What needs to be done
Could you copy every line of the data that contains the word "tslow"?

Stored data entries
*** Block opens ***

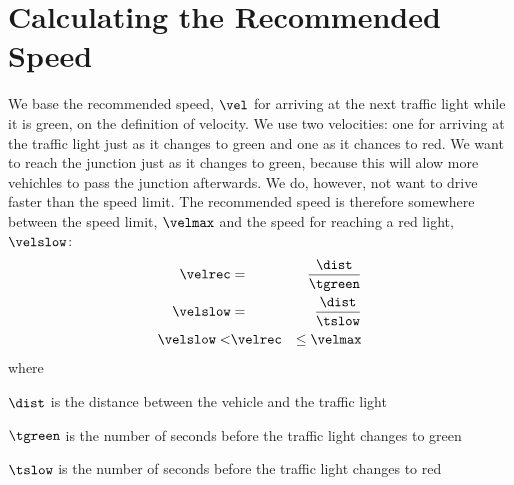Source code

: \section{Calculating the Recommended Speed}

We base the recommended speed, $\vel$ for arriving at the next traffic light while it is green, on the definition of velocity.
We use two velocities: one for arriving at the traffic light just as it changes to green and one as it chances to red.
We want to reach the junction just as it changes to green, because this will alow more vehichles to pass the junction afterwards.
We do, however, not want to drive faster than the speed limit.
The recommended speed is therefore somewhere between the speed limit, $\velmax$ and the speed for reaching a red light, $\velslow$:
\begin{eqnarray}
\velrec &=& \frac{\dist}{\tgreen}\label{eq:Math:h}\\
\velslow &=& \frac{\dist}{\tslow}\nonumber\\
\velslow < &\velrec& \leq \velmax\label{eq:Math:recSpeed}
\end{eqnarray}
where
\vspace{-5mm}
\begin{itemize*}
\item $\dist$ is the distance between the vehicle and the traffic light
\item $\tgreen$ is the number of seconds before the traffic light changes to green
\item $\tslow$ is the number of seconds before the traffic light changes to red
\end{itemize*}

*** Block closes ***
*** Block opens ***

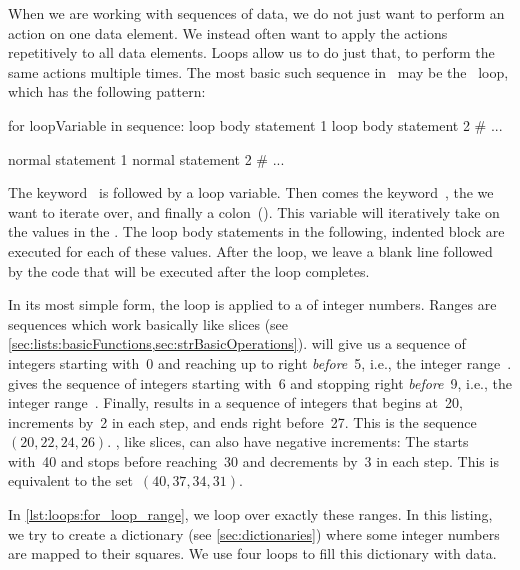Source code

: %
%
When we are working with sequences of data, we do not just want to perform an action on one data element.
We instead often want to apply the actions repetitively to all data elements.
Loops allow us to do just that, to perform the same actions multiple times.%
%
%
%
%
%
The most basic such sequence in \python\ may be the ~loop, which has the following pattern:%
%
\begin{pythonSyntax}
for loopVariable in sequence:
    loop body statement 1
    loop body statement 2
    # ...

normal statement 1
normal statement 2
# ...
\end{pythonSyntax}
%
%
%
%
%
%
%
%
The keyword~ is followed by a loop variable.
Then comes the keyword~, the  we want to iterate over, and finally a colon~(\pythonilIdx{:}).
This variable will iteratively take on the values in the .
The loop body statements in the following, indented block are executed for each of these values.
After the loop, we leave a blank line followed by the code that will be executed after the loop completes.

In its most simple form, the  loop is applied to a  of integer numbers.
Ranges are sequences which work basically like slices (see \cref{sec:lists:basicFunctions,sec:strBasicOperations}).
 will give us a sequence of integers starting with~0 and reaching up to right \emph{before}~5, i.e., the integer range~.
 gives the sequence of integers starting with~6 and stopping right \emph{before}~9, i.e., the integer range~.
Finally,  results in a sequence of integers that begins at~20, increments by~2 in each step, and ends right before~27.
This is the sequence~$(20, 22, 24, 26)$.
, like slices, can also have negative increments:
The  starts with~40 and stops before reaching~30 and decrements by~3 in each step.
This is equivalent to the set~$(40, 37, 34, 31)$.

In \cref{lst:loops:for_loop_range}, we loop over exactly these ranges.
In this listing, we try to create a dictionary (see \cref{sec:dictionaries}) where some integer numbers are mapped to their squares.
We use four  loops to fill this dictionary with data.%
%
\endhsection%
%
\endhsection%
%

*** Block closes ***

Written solution
\velslow &=& \frac{\dist}{\tslow}\nonumber\\
\item $\tslow$ is the number of seconds before the traffic light changes to red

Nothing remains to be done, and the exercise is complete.